■ EXERCISE: Which lines belong in the answer? Exactly those from the line containing "#### C++ learning project." through the last line of the records below, repeated as written.

■ RECORDS SUPPLIED:
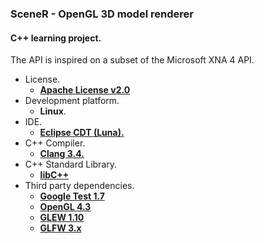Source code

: ### SceneR - OpenGL 3D model renderer

#### C++ learning project.
The API is inspired on a subset of the Microsoft XNA 4 API.

* License.
    * [**Apache License v2.0**](https://www.apache.org/licenses/LICENSE-2.0)
* Development platform.
    * **Linux**.
* IDE. 
    * [**Eclipse CDT (Luna).**](http://eclipse.org/cdt/)
* C++ Compiler.
    * [**Clang 3.4.**](http://clang.llvm.org/)
* C++ Standard Library.
    * [**libC++**](http://libcxx.llvm.org/)
* Third party dependencies.
    * [**Google Test 1.7**](https://code.google.com/p/googletest/)
    * [**OpenGL 4.3**](https://www.khronos.org/opengl/)
    * [**GLEW 1.10**](http://glew.sourceforge.net/)
    * [**GLFW 3.x**](http://www.glfw.org/)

■ SOLUTION FOR THIS PROBLEM:
#### C++ learning project.
The API is inspired on a subset of the Microsoft XNA 4 API.

* License.
    * [**Apache License v2.0**](https://www.apache.org/licenses/LICENSE-2.0)
* Development platform.
    * **Linux**.
* IDE. 
    * [**Eclipse CDT (Luna).**](http://eclipse.org/cdt/)
* C++ Compiler.
    * [**Clang 3.4.**](http://clang.llvm.org/)
* C++ Standard Library.
    * [**libC++**](http://libcxx.llvm.org/)
* Third party dependencies.
    * [**Google Test 1.7**](https://code.google.com/p/googletest/)
    * [**OpenGL 4.3**](https://www.khronos.org/opengl/)
    * [**GLEW 1.10**](http://glew.sourceforge.net/)
    * [**GLFW 3.x**](http://www.glfw.org/)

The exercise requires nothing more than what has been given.